The Celestial Sphere
When you look up at the night sky, you get the feeling that you are beneath a vast dome with all the stars seemingly at the same distance away, like pin-pricks in a velvet curtain. The stars move across the sky, rising and setting, stuck to the inside of that dome – the celestial sphere – an imaginary spherical shell around the Earth. We see its inside surface to which the stars are stuck.
Distance in Astronomy
The celestial sphere has reference points forming the basis of coordinate systems used by astronomers and navigators to locate celestial objects' positions. The sphere is of arbitrary size, with the observer or the Earth's center at its central point, no matter where the observer is located on the Earth's surface.
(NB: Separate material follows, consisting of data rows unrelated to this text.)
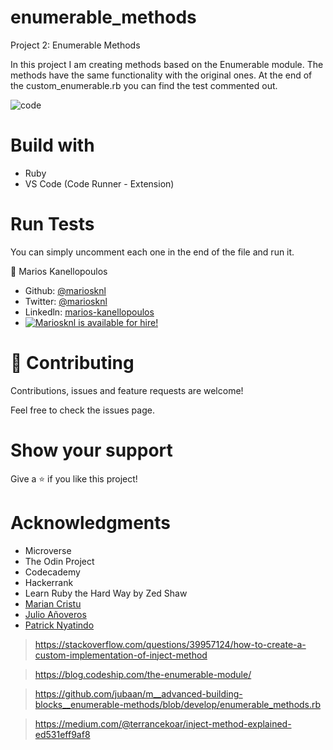 # enumerable_methods
Project 2: Enumerable Methods

In this project I am creating methods based on the Enumerable module. The methods have the same functionality with the original ones. At the end of the custom_enumerable.rb you can find the test commented out. 

![code](https://user-images.githubusercontent.com/50610396/76833399-f0281180-6833-11ea-983c-f08c3dd862fa.png)



# Build with

- Ruby
- VS Code (Code Runner - Extension)

# Run Tests

You can simply uncomment each one in the end of the file and run it.

👤 Marios Kanellopoulos
- Github: [@mariosknl](https://github.com/mariosknl)
- Twitter: [@mariosknl](https://twitter.com/MariosKnl)
- Linkedln: [marios-kanellopoulos](https://www.linkedin.com/in/marios-kanellopoulos-a99332181/)
- [![Mariosknl is available for hire!](http://hireable.me/mariosknl)](http://hireable.me/p/mariosknl)

# 🤝 Contributing
Contributions, issues and feature requests are welcome!

Feel free to check the issues page.

# Show your support
Give a ⭐️ if you like this project!

# Acknowledgments
- Microverse
- The Odin Project
- Codecademy
- Hackerrank
- Learn Ruby the Hard Way by Zed Shaw
- [Marian Cristu](https://github.com/mariancristu)
- [Julio Añoveros](@AnoverosJulio)
- [Patrick Nyatindo](https://twitter.com/nyatindopatrick)


>https://stackoverflow.com/questions/39957124/how-to-create-a-custom-implementation-of-inject-method


>https://blog.codeship.com/the-enumerable-module/


>https://github.com/jubaan/m__advanced-building-blocks__enumerable-methods/blob/develop/enumerable_methods.rb

>https://medium.com/@terrancekoar/inject-method-explained-ed531eff9af8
It makes no difference whether you see the stars' motion due to a rotating Earth with a fixed celestial sphere or vice versa. These two perspectives give the same result: celestial objects move east to west across the sky.
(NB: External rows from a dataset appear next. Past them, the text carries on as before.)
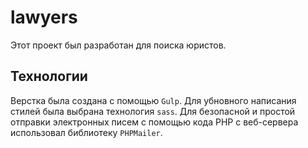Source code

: # lawyers
Этот проект был разработан для поиска юристов. 
## Технологии
Верстка была создана с помощью `Gulp`. 
Для убновного написания стилей была выбрана технология `sass`. 
Для безопасной и простой отправки электронных писем с помощью кода PHP с веб-сервера использовал библиотеку `PHPMailer`.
All the stars and their patterns - the constellations - appear to be the same distance away. That is because they are all very, very far away. Although each star varies in distance from the Earth, the differences are imperceptible. For example, the planet Mars is only a mere 34.6 million miles away when closest to the Earth, but it might as well be 500 light years away due to the lack of depth perception in the night sky.
A light year is six trillion miles. It is the distance traveled by light in the supposed vacuum of space over a year. Sunlight speeds past us at 186,000 miles per second. That is 700 million miles per hour, sixteen billion miles a day, or six trillion miles over a year. So, if Mars were at 3,000 trillion miles away (500 light years), it would make no difference to its location on the celestial sphere, although not even the biggest telescope could resolve it.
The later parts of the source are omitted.